HOW TO COMPLETE THIS TASK: Pull each line holding the word "right" from the data.

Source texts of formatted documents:
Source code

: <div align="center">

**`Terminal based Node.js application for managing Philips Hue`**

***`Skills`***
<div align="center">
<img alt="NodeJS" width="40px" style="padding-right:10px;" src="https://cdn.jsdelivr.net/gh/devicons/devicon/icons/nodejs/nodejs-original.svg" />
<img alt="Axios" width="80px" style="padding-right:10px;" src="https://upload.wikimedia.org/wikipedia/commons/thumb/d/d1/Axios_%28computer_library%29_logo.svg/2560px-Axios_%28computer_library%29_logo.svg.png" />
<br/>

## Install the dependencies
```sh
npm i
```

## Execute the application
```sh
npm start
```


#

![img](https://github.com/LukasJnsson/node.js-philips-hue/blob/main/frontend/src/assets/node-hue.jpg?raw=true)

EXERCISE SOLUTION:
<img alt="NodeJS" width="40px" style="padding-right:10px;" src="https://cdn.jsdelivr.net/gh/devicons/devicon/icons/nodejs/nodejs-original.svg" />
<img alt="Axios" width="80px" style="padding-right:10px;" src="https://upload.wikimedia.org/wikipedia/commons/thumb/d/d1/Axios_%28computer_library%29_logo.svg/2560px-Axios_%28computer_library%29_logo.svg.png" />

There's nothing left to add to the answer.